[Data records]
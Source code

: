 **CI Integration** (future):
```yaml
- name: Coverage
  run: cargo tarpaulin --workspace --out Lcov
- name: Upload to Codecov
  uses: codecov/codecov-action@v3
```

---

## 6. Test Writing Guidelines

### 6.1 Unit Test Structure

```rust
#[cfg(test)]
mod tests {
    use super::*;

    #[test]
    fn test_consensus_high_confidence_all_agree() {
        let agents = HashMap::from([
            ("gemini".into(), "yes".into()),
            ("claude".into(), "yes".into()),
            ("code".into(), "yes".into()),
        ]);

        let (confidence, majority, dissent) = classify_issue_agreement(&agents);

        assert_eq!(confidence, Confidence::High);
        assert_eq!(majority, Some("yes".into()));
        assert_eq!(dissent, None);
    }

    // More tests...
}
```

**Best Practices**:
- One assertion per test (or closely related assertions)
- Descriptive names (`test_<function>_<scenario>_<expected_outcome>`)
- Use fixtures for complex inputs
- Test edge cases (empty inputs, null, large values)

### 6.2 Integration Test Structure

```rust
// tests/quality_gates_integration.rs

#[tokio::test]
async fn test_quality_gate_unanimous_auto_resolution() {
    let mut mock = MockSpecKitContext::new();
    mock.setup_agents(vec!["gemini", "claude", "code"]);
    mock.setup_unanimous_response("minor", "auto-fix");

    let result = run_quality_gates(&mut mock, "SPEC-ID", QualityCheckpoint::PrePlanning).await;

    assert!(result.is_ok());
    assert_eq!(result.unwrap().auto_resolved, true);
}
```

The task ▸ When a line of the entries contains "tests", it counts; say how many such lines there are, and nothing more.

Result for this exercise ▸ 3